Eventually it came time for my dad to bat. As he hobbled out to the plate, I heard the crowd murmuring, and I saw someone pointing at dad’s legs. My dad was wearing mid-thigh-length shorts (This was the 1980’s, after all.) He didn’t realize this, but everyone could clearly see large black and blue bruises on the back of his legs. I have already mentioned how dark my dad was, but I failed to mention that this only applied to his upper body. His legs were as white as the wind-driven snow. He must’ve been in his early 50’s at this point. He was wearing a button down plaid shirt. I’ll just say that with his dark brown arms, plaid shirt, shorts and white bruised legs, and that dorky hat, this was probably not Dad’s most intimidating look.
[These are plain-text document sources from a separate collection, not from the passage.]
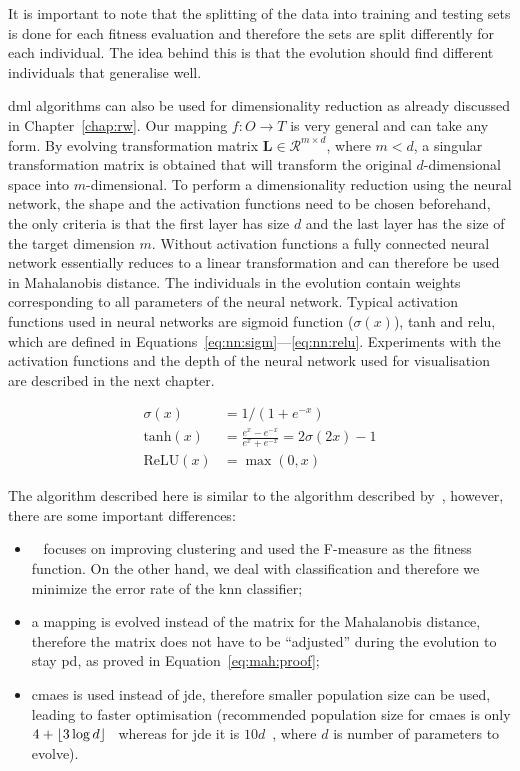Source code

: \documentclass[12pt,a4paper]{report}
\begin{document}
It is important to note that the splitting of the data into training and testing sets is done for each fitness evaluation and therefore the sets are split differently for each individual. The idea behind this is that the evolution should find different individuals that generalise well.

\Ac{dml} algorithms can also be used for dimensionality reduction as already discussed in Chapter~\ref{chap:rw}. Our mapping $f: O \to T$ is very general and can take any form. By evolving transformation matrix $\bm{L} \in \mathcal{R}^{m\times d}$, where $m < d$, a singular transformation matrix is obtained that will transform the original $d$-dimensional space into $m$-dimensional. To perform a dimensionality reduction using the neural network, the shape and the activation functions need to be chosen beforehand, the only criteria is that the first layer has size $d$ and the last layer has the size of the target dimension $m$. Without activation functions a fully connected neural network essentially reduces to a linear transformation and can therefore be used in Mahalanobis distance. The individuals in the evolution contain weights corresponding to all parameters of the neural network. Typical activation functions used in neural networks are sigmoid function ($\sigma(x)$), \ac{tanh} and \ac{relu}, which are defined in Equations~\ref{eq:nn:sigm}---\ref{eq:nn:relu}. Experiments with the activation functions and the depth of the neural network used for visualisation are described in the next chapter.

\begin{align}
\sigma(x)      &= 1/(1+e^{-x}) \label{eq:nn:sigm} \\
\text{tanh}(x) &= \frac{e^x-e^{-x}}{e^x+e^{-x}} = 2\sigma(2x)-1 \label{eq:nn:tanh} \\
\text{ReLU}(x) &= \max(0,x) \label{eq:nn:relu}
\end{align}

The algorithm described here is similar to the algorithm described by~\citep{fukui2013evolutionary}, however, there are some important differences:
\begin{itemize}
\item~\citep{fukui2013evolutionary} focuses on improving clustering and used the \mbox{F-measure} as the fitness function. On the other hand, we deal with classification and therefore we minimize the error rate of the \ac{knn} classifier;
\item a mapping is evolved instead of the matrix for the Mahalanobis distance, therefore the matrix does not have to be ``adjusted'' during the evolution to stay \ac{pd}, as proved in Equation~\ref{eq:mah:proof};
\item \ac{cmaes} is used instead of \ac{jde}, therefore smaller population size can be used, leading to faster optimisation (recommended population size for \ac{cmaes} is only $4+\lfloor3\log{d}\rfloor$~\citep{hansen2006cma} whereas for \ac{jde} it is $10d$~\citep{brest2006self}, where $d$ is number of parameters to evolve).
\end{itemize}
\end{document}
The manly, uniformed pitcher actually turned to the outfield and waved the outfielders to move in closer. The manly, uniformed outfielders all moved in closer. I thought to myself, “Hmmm.” My dad took the first pitch. Strike one. On the second pitch my dad beat the crap out of the ball, sending it over the center fielder’s head and into the freaking woods. The whole place erupted. The other team was so pissed, throwing their hats down in the dirt and walking around in little circles with their hands on their hips. Our team was all shouting and cracking up, and the coach, laughing, just waved at my dad to walk the bases himself, since a ball hit into the woods is considered an automatic homer. I will never forget the sight of my dad literally baby-step-hobbling around the bases, taking F-O-R…E-V-E-RRRRR, which just prolonged the opposing team’s agony. And all with that goofy winged hat on, unintentionally mocking them.
As this cartoonish base-rounding formality dragged on, people in the stands were whooping it up and shouting out comments to my dad, it was all so endearingly pathetic. It was like watching a hurried, plaid penguin make its way across dry land.
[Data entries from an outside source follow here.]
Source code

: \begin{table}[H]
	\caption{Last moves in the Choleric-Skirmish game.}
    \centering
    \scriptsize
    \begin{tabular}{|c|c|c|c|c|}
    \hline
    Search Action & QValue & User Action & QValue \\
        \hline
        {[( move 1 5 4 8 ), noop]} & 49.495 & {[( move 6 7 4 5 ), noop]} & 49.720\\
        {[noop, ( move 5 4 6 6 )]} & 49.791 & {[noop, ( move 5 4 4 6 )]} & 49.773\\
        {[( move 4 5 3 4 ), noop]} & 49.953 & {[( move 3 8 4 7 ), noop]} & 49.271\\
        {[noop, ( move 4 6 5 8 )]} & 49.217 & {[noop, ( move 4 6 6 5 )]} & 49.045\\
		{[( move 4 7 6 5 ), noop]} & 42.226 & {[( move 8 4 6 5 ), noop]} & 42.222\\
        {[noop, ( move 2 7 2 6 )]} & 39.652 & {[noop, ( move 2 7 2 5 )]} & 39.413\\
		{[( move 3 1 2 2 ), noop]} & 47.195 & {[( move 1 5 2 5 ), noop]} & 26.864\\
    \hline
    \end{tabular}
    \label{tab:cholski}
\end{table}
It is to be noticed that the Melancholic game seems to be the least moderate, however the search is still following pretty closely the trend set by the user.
Then, suddenly, just as we had all thought the utter goofiness had reached its climax, the opposing team erupted again, crazily shouting, “THROW IT! THROW IT!!!” The dazed center fielder had emerged from the woods holding the ball. Waking, as if from a dream, eventually he realized that my dad still hadn’t made it around the bases! In fact he had just rounded third. These young bucks were actually going to try to throw the cripple out at home! The center fielder sprang into action and hit the cut-off man. The cut-off man threw to home, (a bit high.) My dad and the ball arrived at home plate at the same time. But Dad had one more trick up his plaid sleeve. He executed a perfect hook slide into home, falling away from the catcher as only his toe crossed the plate. The catcher missed the tag. The umpire cried, “SAFE!” Utter pandemonium broke loose. But at this point, even the other team had to start laughing and shaking their heads, and shaking my dad’s hand.
Sometimes you just have to submit to awesomeness.
Happy Father’s Day to my awesome dad!